_Instructions for the task:_
Search the records for the string "kinds" and copy every line where it turns up.

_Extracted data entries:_
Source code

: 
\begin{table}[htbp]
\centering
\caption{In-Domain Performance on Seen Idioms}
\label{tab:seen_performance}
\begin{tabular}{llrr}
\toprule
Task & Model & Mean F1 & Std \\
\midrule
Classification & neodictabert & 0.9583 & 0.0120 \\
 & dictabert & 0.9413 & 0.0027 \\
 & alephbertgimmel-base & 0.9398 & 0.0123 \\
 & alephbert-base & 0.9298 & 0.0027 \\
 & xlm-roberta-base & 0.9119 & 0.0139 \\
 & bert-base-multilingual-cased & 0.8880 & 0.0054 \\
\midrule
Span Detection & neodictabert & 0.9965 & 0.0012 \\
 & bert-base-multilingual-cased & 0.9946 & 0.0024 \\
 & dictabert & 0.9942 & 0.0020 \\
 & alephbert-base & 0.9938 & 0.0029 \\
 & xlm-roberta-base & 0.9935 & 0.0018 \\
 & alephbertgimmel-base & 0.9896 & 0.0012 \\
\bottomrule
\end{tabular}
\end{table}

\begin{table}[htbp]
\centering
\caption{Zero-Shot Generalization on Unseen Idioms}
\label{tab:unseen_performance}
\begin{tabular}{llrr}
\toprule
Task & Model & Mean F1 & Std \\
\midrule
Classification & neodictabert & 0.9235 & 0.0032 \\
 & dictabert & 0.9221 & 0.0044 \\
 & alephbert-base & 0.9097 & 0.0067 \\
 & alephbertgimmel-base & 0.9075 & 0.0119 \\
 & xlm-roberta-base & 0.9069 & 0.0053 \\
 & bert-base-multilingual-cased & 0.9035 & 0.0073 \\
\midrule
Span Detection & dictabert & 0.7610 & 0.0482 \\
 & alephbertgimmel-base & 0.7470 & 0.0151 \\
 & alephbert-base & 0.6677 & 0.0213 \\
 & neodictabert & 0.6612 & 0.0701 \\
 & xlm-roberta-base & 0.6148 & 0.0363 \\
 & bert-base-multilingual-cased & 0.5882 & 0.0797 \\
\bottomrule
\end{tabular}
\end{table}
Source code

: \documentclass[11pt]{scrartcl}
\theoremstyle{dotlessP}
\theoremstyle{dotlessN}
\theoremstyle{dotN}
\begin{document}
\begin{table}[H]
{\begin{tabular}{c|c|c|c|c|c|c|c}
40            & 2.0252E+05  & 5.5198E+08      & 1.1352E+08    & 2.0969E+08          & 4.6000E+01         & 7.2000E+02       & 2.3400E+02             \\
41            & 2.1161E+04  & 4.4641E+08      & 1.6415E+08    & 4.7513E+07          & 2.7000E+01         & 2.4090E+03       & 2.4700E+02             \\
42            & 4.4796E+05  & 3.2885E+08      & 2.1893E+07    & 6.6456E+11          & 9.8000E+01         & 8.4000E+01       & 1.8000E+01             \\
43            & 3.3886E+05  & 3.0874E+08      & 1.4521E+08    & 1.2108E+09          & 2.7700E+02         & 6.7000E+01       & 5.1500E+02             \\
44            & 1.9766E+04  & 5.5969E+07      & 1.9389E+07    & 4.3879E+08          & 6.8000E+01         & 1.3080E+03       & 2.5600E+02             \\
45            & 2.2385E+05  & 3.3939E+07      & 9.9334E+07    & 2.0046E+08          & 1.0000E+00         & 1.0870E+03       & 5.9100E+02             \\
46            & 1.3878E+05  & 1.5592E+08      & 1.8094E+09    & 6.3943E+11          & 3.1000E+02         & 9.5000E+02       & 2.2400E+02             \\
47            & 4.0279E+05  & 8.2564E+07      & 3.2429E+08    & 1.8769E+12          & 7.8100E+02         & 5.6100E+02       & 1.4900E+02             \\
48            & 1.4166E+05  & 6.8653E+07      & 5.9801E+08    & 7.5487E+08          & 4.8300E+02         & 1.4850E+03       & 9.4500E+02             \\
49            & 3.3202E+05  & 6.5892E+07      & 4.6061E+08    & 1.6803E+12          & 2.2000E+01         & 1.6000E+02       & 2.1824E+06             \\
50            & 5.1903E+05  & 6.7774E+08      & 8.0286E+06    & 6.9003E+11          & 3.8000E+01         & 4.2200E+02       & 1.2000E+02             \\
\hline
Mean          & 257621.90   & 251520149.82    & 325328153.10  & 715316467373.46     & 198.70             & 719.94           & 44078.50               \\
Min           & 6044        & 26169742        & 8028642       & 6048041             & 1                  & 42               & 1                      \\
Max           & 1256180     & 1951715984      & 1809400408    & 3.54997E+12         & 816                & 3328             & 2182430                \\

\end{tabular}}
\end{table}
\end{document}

---

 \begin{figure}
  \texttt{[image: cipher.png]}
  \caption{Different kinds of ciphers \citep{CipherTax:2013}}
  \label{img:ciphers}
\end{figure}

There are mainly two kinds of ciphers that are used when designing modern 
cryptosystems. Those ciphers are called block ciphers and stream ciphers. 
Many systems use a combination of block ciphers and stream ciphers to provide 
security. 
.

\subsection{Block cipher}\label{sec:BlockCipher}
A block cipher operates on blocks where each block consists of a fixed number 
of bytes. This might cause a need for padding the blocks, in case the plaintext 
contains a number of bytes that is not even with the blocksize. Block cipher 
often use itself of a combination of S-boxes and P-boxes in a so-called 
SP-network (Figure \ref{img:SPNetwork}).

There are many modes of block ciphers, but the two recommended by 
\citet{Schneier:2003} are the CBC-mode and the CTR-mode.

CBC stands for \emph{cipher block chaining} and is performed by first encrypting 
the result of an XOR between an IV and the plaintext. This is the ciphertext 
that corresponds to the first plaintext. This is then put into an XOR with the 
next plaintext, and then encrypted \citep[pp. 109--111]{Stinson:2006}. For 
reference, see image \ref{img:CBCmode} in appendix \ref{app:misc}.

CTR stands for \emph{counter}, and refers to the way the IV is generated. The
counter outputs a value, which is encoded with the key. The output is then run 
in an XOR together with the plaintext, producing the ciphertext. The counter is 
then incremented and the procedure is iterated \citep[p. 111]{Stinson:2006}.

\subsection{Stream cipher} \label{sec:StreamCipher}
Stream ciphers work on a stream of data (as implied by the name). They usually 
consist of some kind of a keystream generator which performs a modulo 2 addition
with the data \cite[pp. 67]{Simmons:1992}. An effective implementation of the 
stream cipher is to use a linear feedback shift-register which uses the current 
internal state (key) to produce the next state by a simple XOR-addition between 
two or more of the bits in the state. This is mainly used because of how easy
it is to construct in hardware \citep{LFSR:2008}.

==

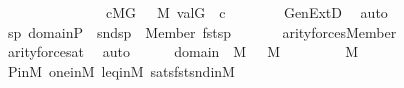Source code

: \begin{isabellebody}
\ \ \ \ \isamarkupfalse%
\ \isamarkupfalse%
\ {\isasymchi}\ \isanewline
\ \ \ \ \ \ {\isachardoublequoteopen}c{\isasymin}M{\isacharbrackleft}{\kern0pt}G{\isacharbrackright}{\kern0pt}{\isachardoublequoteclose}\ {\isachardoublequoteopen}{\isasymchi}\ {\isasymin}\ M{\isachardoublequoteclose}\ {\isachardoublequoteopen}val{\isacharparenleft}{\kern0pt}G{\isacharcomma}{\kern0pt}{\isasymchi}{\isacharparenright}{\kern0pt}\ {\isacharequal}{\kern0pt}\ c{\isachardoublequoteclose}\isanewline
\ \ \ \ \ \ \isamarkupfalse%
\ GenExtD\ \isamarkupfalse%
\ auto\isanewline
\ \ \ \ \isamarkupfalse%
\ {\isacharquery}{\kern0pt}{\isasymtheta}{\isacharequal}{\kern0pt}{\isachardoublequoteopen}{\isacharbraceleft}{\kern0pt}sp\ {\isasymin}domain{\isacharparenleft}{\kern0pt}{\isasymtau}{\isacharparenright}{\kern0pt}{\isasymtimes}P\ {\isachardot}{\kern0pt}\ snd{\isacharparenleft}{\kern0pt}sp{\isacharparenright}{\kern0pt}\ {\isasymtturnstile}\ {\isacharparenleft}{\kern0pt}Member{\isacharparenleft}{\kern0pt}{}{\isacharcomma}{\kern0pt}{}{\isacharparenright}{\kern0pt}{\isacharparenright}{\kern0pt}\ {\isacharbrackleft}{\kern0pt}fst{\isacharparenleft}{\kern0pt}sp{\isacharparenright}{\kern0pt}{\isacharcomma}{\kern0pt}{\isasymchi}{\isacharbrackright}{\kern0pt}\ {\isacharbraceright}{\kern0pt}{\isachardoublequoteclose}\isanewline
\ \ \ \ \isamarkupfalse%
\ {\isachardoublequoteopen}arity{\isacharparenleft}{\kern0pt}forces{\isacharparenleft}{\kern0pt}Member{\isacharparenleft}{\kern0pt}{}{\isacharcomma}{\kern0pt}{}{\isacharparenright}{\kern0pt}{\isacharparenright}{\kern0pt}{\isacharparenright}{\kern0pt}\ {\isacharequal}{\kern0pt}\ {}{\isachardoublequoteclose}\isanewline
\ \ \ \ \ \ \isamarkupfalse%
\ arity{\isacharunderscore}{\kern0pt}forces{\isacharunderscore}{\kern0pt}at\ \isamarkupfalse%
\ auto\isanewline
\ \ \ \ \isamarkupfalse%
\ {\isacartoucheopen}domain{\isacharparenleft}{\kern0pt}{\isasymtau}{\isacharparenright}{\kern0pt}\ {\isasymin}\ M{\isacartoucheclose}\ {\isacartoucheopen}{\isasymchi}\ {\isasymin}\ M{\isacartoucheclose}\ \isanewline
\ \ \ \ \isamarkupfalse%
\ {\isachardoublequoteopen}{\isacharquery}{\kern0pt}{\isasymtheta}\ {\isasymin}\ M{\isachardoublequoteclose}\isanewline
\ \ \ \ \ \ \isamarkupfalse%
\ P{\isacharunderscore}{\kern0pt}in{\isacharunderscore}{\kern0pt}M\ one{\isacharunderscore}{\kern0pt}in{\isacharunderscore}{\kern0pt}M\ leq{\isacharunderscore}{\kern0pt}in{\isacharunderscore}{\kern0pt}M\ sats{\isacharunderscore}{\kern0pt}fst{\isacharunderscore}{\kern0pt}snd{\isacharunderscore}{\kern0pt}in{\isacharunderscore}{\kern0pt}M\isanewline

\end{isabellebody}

_Response area:_
  \caption{Different kinds of ciphers \citep{CipherTax:2013}}
There are mainly two kinds of ciphers that are used when designing modern 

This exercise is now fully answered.